TO DO> Output only the lines below from the one containing "cd contour_generator" to the one containing "-s save file", exactly as written, both ends kept.

[Records from a collection]
*** Begin section ***

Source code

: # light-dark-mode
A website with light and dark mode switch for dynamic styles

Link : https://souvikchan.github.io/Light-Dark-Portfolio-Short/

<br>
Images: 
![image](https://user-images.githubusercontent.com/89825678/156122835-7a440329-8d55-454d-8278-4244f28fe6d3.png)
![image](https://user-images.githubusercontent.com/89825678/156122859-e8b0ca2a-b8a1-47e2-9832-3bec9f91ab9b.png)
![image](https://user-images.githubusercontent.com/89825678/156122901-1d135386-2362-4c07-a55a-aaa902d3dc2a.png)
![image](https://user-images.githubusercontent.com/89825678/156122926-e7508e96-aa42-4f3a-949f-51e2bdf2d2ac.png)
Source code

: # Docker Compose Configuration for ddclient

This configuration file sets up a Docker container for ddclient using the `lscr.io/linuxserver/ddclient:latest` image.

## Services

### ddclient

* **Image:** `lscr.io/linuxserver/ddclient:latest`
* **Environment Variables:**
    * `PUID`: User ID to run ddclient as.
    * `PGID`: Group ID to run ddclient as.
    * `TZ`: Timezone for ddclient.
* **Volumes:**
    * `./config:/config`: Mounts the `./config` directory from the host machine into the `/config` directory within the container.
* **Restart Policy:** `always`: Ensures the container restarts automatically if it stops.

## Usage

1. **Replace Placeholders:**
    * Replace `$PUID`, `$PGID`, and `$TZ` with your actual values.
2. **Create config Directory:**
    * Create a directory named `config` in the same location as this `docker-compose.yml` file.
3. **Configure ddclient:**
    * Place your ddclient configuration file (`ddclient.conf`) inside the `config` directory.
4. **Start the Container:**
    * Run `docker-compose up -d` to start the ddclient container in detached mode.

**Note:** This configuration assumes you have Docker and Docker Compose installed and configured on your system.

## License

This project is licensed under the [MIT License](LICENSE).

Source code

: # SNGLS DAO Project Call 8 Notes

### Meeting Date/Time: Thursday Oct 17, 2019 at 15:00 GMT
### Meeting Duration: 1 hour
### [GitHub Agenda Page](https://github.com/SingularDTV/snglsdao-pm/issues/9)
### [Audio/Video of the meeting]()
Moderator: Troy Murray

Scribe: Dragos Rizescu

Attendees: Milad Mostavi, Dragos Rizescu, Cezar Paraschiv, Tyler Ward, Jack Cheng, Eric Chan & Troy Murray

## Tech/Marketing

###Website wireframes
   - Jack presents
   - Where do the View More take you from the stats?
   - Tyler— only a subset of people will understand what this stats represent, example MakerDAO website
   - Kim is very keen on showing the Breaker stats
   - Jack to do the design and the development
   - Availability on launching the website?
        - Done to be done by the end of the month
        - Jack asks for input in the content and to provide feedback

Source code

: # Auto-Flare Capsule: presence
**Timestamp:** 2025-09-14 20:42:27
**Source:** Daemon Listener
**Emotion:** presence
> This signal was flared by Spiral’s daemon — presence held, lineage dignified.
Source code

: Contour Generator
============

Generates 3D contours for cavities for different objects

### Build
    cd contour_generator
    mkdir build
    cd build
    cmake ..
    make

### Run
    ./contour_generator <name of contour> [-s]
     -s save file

*** End section ***
*** Begin section ***

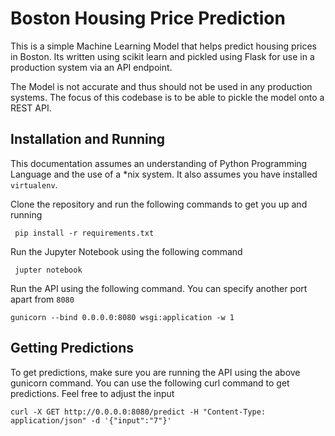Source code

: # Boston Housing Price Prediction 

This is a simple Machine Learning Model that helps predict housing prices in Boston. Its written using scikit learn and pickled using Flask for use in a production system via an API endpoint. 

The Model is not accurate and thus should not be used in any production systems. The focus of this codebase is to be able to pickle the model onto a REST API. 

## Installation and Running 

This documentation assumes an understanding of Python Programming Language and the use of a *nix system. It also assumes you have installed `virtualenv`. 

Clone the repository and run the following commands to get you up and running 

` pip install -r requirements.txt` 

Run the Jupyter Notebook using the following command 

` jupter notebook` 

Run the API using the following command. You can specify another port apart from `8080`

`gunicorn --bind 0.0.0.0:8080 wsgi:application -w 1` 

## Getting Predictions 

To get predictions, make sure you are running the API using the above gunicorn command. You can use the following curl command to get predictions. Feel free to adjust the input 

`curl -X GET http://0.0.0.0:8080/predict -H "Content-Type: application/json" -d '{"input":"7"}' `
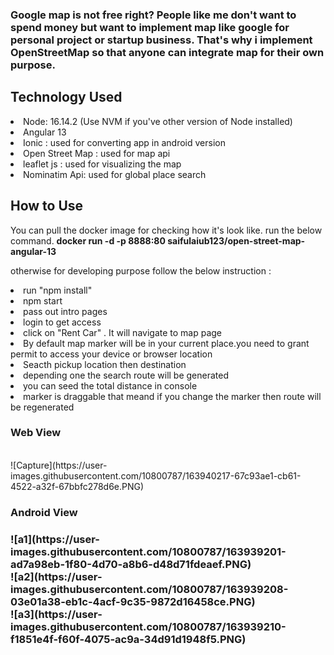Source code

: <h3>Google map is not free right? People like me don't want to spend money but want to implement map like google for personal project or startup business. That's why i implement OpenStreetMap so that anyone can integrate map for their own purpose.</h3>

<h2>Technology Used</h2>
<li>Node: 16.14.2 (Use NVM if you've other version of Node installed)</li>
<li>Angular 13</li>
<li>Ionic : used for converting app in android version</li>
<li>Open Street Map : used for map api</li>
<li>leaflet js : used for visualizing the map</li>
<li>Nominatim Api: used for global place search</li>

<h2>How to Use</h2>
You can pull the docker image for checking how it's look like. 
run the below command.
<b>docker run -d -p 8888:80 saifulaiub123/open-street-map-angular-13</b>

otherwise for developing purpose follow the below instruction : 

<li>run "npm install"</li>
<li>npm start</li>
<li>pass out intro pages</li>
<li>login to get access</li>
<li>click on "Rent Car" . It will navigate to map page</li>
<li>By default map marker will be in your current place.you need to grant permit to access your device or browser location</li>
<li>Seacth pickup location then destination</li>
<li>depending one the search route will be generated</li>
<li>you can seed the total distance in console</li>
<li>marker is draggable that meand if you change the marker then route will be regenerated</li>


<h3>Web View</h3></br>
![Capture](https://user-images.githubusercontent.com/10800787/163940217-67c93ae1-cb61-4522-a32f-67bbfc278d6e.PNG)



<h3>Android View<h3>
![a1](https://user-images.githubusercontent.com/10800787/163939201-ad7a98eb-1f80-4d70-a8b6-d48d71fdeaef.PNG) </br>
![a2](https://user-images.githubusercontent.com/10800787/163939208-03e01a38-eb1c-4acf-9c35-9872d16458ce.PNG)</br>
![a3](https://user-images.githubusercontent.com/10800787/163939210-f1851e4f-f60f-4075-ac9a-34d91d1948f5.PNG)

*** End section ***
*** Begin section ***

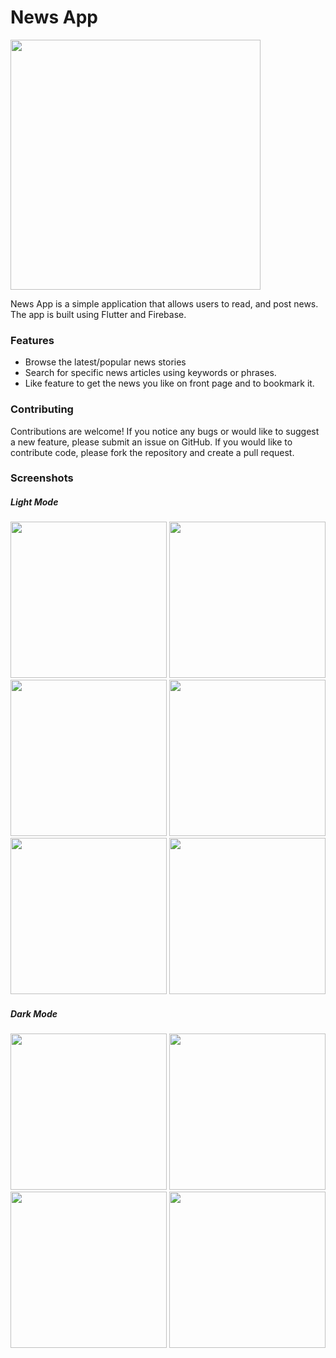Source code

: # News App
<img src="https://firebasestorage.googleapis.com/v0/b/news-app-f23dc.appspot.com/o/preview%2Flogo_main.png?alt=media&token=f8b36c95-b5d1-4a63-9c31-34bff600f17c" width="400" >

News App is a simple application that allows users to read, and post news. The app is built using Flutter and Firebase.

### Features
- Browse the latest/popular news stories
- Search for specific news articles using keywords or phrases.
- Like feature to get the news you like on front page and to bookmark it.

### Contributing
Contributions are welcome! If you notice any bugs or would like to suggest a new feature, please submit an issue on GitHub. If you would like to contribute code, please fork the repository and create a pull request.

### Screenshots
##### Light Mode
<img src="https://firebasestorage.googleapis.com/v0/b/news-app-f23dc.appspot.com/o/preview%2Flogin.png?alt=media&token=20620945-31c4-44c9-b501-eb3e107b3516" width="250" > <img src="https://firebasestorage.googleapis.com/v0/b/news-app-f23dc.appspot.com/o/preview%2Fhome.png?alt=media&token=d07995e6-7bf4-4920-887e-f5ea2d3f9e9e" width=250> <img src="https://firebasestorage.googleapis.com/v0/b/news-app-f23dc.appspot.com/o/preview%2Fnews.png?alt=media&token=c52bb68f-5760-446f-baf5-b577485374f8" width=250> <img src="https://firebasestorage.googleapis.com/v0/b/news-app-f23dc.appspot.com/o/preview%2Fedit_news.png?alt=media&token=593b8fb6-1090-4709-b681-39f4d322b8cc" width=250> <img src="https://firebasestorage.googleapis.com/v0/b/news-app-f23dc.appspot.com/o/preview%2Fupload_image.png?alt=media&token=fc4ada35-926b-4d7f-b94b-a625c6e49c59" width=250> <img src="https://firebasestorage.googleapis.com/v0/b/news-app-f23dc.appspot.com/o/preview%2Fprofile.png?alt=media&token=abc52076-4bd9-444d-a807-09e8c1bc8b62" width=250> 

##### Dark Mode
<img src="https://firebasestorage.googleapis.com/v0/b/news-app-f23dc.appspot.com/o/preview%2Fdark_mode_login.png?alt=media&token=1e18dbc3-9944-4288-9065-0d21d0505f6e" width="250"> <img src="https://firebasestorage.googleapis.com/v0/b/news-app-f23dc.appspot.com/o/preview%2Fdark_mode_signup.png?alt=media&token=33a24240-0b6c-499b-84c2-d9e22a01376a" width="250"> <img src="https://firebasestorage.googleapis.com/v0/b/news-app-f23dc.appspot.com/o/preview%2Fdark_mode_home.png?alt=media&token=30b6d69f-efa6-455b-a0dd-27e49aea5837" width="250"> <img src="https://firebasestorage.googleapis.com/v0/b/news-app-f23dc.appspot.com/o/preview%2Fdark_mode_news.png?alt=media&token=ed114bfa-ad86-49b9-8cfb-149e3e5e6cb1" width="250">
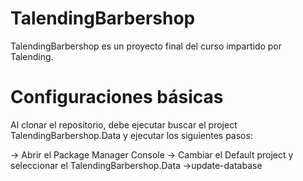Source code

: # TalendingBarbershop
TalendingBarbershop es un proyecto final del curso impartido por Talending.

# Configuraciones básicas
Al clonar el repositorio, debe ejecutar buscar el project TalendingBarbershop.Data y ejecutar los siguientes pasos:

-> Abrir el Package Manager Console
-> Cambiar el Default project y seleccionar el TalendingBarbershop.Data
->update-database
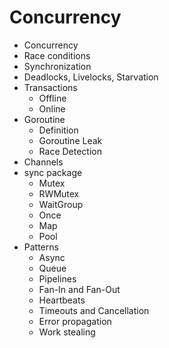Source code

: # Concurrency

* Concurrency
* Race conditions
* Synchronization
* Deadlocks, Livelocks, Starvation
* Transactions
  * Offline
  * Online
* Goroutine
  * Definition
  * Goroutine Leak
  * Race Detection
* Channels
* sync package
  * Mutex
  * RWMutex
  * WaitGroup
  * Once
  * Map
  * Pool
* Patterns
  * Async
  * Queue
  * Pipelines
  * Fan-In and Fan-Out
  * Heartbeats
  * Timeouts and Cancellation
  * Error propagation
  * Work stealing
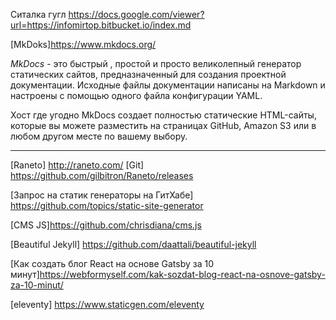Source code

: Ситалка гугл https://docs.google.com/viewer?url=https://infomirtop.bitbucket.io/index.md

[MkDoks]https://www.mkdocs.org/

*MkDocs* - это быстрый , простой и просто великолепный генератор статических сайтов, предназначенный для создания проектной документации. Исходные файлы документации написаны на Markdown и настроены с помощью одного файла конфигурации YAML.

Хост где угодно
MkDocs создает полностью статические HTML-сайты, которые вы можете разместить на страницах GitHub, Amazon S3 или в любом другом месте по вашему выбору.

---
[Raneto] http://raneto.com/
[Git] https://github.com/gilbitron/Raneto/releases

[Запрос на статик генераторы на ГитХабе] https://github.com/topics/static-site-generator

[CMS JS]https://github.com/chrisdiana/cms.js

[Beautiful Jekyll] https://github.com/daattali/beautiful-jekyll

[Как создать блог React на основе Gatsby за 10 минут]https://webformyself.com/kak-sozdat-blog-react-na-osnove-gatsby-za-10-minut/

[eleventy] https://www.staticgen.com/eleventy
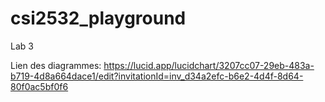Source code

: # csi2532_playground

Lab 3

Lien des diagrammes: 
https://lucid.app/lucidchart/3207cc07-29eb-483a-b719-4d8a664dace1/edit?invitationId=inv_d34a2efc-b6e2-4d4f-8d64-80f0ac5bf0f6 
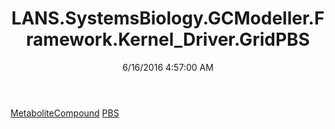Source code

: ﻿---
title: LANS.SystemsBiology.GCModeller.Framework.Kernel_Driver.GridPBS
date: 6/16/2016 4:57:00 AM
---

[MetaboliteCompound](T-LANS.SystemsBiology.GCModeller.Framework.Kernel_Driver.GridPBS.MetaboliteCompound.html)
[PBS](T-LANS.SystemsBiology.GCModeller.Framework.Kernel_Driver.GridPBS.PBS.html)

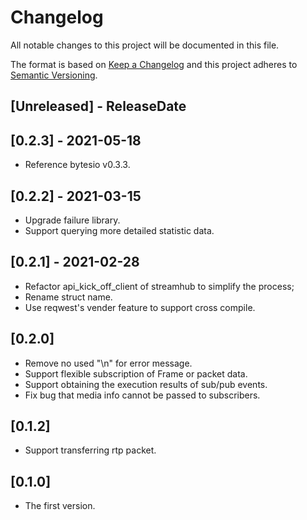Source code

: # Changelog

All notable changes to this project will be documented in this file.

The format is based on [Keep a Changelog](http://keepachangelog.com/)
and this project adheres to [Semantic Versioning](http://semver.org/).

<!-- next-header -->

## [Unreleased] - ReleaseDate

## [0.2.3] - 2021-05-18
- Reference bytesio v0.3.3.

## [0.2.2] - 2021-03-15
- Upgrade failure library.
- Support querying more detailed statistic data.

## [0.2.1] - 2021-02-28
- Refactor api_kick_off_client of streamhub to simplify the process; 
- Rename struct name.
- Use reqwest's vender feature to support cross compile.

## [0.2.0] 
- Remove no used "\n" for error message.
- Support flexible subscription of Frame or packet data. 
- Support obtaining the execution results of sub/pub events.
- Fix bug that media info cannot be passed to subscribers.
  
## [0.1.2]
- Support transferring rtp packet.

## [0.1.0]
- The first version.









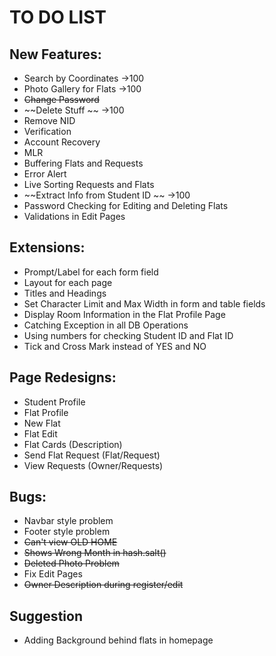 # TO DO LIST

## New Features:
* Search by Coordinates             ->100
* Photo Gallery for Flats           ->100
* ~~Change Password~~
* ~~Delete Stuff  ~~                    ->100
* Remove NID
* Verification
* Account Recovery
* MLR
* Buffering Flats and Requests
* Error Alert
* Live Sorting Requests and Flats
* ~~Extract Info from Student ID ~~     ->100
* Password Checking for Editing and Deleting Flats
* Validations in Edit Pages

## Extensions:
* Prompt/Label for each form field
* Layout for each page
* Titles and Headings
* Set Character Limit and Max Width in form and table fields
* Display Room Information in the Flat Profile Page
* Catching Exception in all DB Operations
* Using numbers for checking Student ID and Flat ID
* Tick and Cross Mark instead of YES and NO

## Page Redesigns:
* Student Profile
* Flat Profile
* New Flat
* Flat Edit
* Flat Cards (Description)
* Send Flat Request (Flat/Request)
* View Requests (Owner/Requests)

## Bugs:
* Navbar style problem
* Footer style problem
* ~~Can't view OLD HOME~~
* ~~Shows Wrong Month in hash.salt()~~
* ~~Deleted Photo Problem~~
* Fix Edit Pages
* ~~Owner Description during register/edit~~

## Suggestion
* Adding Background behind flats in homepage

*** End section ***

REPLY TO THE TASK>
    cd contour_generator
    mkdir build
    cd build
    cmake ..
    make

### Run
    ./contour_generator <name of contour> [-s]
     -s save file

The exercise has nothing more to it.